Concerns regarding the potential unintended harm to patients discontinued or tapered rapidly from LTOT, even at previously high dosage, are important to consider when establishing guidance for providers and facility leaders. The authors of the 2017 VA/DoD Opioid Therapy CPG specifically recommended individualizing opioid tapering based on risk assessment and patient needs and characteristics, and warned against abrupt discontinuations of LTOT. Based on the CPG, the ADS opioid tapering32 tool recommends individualized care with slow tapering if risks outweigh benefits of LTOT, suggesting a 5–20% reduction per 28 days with pauses as needed, and a patient-centered approach with patient buy-in. The 2017 VA/DoD CPG and ADS tapering tool align with recently published tapering guidance and clarification released by HHS33,34 and the authors of the CDC guideline.15,35 A study of VHA prescribing data indicated that reductions in LTOT accounted for 83% of the overall decline in opioid prescription fills between 2010 and 2016 and estimated that 90% of LTOT reductions were due to declining rates in initiation of LTOT.27 These findings are encouraging as not newly starting Veterans on LTOT is specifically recommended by the VA/DoD Opioid CPG.16

Despite the VA/DoD Opioid Therapy CPG and ADS tapering tool expressing caution about opioid tapering and mandating patient-centered approaches, anecdotal evidence points to Veterans experiencing harm from having their opioid medication discontinued or tapered faster than clinically indicated or despite significant challenges with reductions. A recently published observational study showed that patients were at greater risk of death from overdose or suicide after stopping opioid treatment, with an increase in the risk the longer patients had been on opioid therapy before stopping.36

To mitigate such risks, many Veterans on opioid therapy may benefit from greater care coordination to address medical and mental health comorbidities and providers should be aware of signs of potential opioid use disorder. Our evaluation found that interdisciplinary risk reviews of very-high-risk patients is feasible. Less than 2 years since the process was mandated for all facilities, the data presented here show that half of all Veterans at very high risk have undergone such interdisciplinary care coordination reviews, and we are currently analyzing data to determine the outcomes of this risk mitigation intervention.

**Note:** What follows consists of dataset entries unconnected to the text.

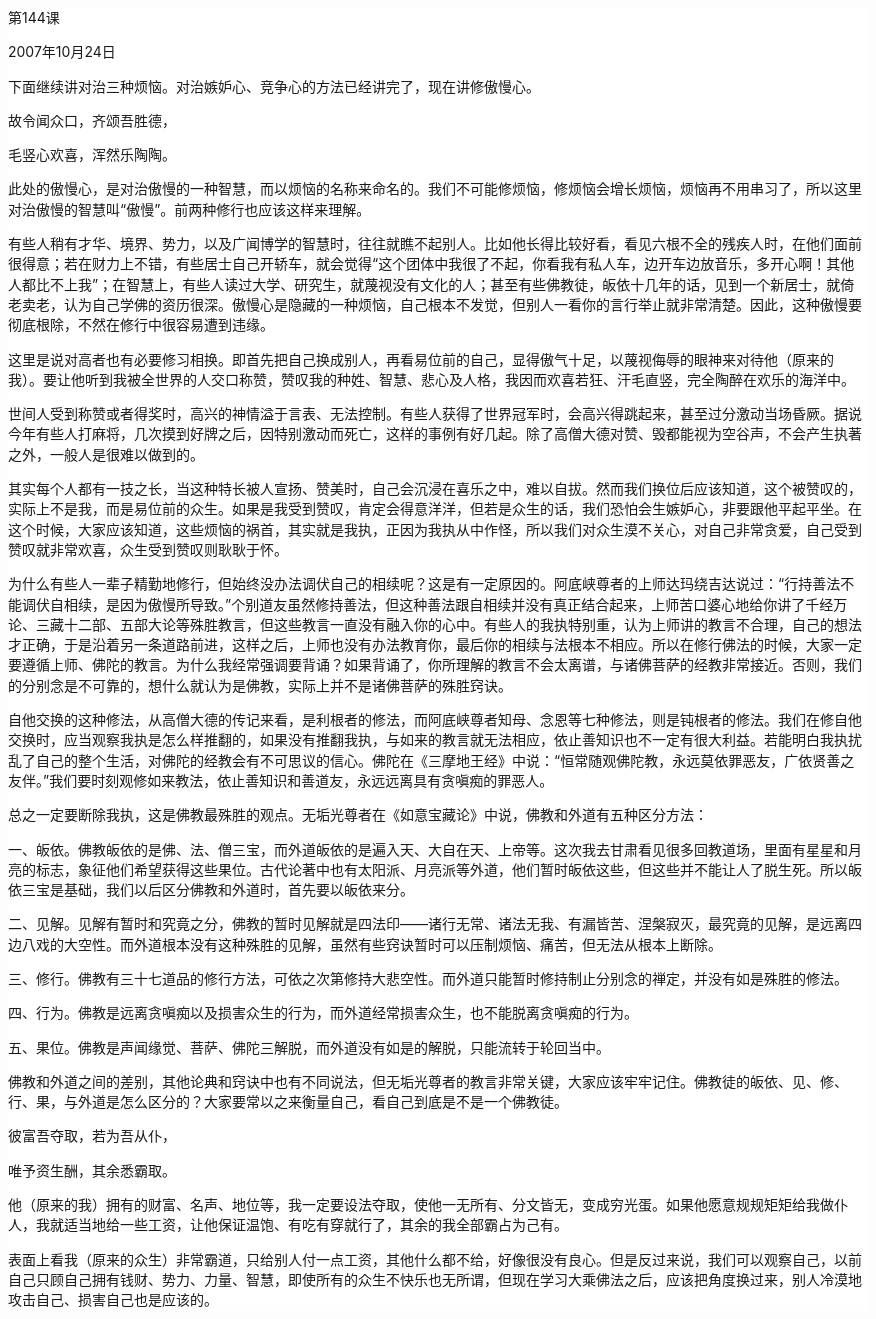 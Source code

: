 第144课

2007年10月24日

下面继续讲对治三种烦恼。对治嫉妒心、竞争心的方法已经讲完了，现在讲修傲慢心。

故令闻众口，齐颂吾胜德，

毛竖心欢喜，浑然乐陶陶。

此处的傲慢心，是对治傲慢的一种智慧，而以烦恼的名称来命名的。我们不可能修烦恼，修烦恼会增长烦恼，烦恼再不用串习了，所以这里对治傲慢的智慧叫“傲慢”。前两种修行也应该这样来理解。

有些人稍有才华、境界、势力，以及广闻博学的智慧时，往往就瞧不起别人。比如他长得比较好看，看见六根不全的残疾人时，在他们面前很得意；若在财力上不错，有些居士自己开轿车，就会觉得“这个团体中我很了不起，你看我有私人车，边开车边放音乐，多开心啊！其他人都比不上我”；在智慧上，有些人读过大学、研究生，就蔑视没有文化的人；甚至有些佛教徒，皈依十几年的话，见到一个新居士，就倚老卖老，认为自己学佛的资历很深。傲慢心是隐藏的一种烦恼，自己根本不发觉，但别人一看你的言行举止就非常清楚。因此，这种傲慢要彻底根除，不然在修行中很容易遭到违缘。

这里是说对高者也有必要修习相换。即首先把自己换成别人，再看易位前的自己，显得傲气十足，以蔑视侮辱的眼神来对待他（原来的我）。要让他听到我被全世界的人交口称赞，赞叹我的种姓、智慧、悲心及人格，我因而欢喜若狂、汗毛直竖，完全陶醉在欢乐的海洋中。

世间人受到称赞或者得奖时，高兴的神情溢于言表、无法控制。有些人获得了世界冠军时，会高兴得跳起来，甚至过分激动当场昏厥。据说今年有些人打麻将，几次摸到好牌之后，因特别激动而死亡，这样的事例有好几起。除了高僧大德对赞、毁都能视为空谷声，不会产生执著之外，一般人是很难以做到的。

其实每个人都有一技之长，当这种特长被人宣扬、赞美时，自己会沉浸在喜乐之中，难以自拔。然而我们换位后应该知道，这个被赞叹的，实际上不是我，而是易位前的众生。如果是我受到赞叹，肯定会得意洋洋，但若是众生的话，我们恐怕会生嫉妒心，非要跟他平起平坐。在这个时候，大家应该知道，这些烦恼的祸首，其实就是我执，正因为我执从中作怪，所以我们对众生漠不关心，对自己非常贪爱，自己受到赞叹就非常欢喜，众生受到赞叹则耿耿于怀。

为什么有些人一辈子精勤地修行，但始终没办法调伏自己的相续呢？这是有一定原因的。阿底峡尊者的上师达玛绕吉达说过：“行持善法不能调伏自相续，是因为傲慢所导致。”个别道友虽然修持善法，但这种善法跟自相续并没有真正结合起来，上师苦口婆心地给你讲了千经万论、三藏十二部、五部大论等殊胜教言，但这些教言一直没有融入你的心中。有些人的我执特别重，认为上师讲的教言不合理，自己的想法才正确，于是沿着另一条道路前进，这样之后，上师也没有办法教育你，最后你的相续与法根本不相应。所以在修行佛法的时候，大家一定要遵循上师、佛陀的教言。为什么我经常强调要背诵？如果背诵了，你所理解的教言不会太离谱，与诸佛菩萨的经教非常接近。否则，我们的分别念是不可靠的，想什么就认为是佛教，实际上并不是诸佛菩萨的殊胜窍诀。

自他交换的这种修法，从高僧大德的传记来看，是利根者的修法，而阿底峡尊者知母、念恩等七种修法，则是钝根者的修法。我们在修自他交换时，应当观察我执是怎么样推翻的，如果没有推翻我执，与如来的教言就无法相应，依止善知识也不一定有很大利益。若能明白我执扰乱了自己的整个生活，对佛陀的经教会有不可思议的信心。佛陀在《三摩地王经》中说：“恒常随观佛陀教，永远莫依罪恶友，广依贤善之友伴。”我们要时刻观修如来教法，依止善知识和善道友，永远远离具有贪嗔痴的罪恶人。

总之一定要断除我执，这是佛教最殊胜的观点。无垢光尊者在《如意宝藏论》中说，佛教和外道有五种区分方法：

一、皈依。佛教皈依的是佛、法、僧三宝，而外道皈依的是遍入天、大自在天、上帝等。这次我去甘肃看见很多回教道场，里面有星星和月亮的标志，象征他们希望获得这些果位。古代论著中也有太阳派、月亮派等外道，他们暂时皈依这些，但这些并不能让人了脱生死。所以皈依三宝是基础，我们以后区分佛教和外道时，首先要以皈依来分。

二、见解。见解有暂时和究竟之分，佛教的暂时见解就是四法印——诸行无常、诸法无我、有漏皆苦、涅槃寂灭，最究竟的见解，是远离四边八戏的大空性。而外道根本没有这种殊胜的见解，虽然有些窍诀暂时可以压制烦恼、痛苦，但无法从根本上断除。

三、修行。佛教有三十七道品的修行方法，可依之次第修持大悲空性。而外道只能暂时修持制止分别念的禅定，并没有如是殊胜的修法。

四、行为。佛教是远离贪嗔痴以及损害众生的行为，而外道经常损害众生，也不能脱离贪嗔痴的行为。

五、果位。佛教是声闻缘觉、菩萨、佛陀三解脱，而外道没有如是的解脱，只能流转于轮回当中。

佛教和外道之间的差别，其他论典和窍诀中也有不同说法，但无垢光尊者的教言非常关键，大家应该牢牢记住。佛教徒的皈依、见、修、行、果，与外道是怎么区分的？大家要常以之来衡量自己，看自己到底是不是一个佛教徒。

彼富吾夺取，若为吾从仆，

唯予资生酬，其余悉霸取。

他（原来的我）拥有的财富、名声、地位等，我一定要设法夺取，使他一无所有、分文皆无，变成穷光蛋。如果他愿意规规矩矩给我做仆人，我就适当地给一些工资，让他保证温饱、有吃有穿就行了，其余的我全部霸占为己有。

表面上看我（原来的众生）非常霸道，只给别人付一点工资，其他什么都不给，好像很没有良心。但是反过来说，我们可以观察自己，以前自己只顾自己拥有钱财、势力、力量、智慧，即使所有的众生不快乐也无所谓，但现在学习大乘佛法之后，应该把角度换过来，别人冷漠地攻击自己、损害自己也是应该的。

A recent study of drug overdose deaths in VHA patients showed a decrease in the number of Veterans dispensed a prescription opioid in the 3 months prior to an overdose (from 54% in 2010 to 26% in 2016).37 Nevertheless, overdose deaths in Veterans from opioids mirror data for the US population with a marked increase in deaths that include synthetic opioids, primarily fentanyl products. Thus, expanding access to OUD care including Medications for OUD is essential. VHA has mandated including providers with addiction medicine expertise in interdisciplinary PMTs at all facilities.

This comprehensive evaluation demonstrates that an integrated, interdisciplinary health care system approach to improve pain care and opioid safety is feasible and impactful. VHA’s OSI and related system-wide initiatives have greatly reduced the volume of opioid medication for pain management, expanded implementation of opioid risk mitigation to improve safety for Veterans who receive opioid medication, and transformed pain management in VHA towards integrated, multimodal pain care, delivered collaboratively by primary care and specialty care teams.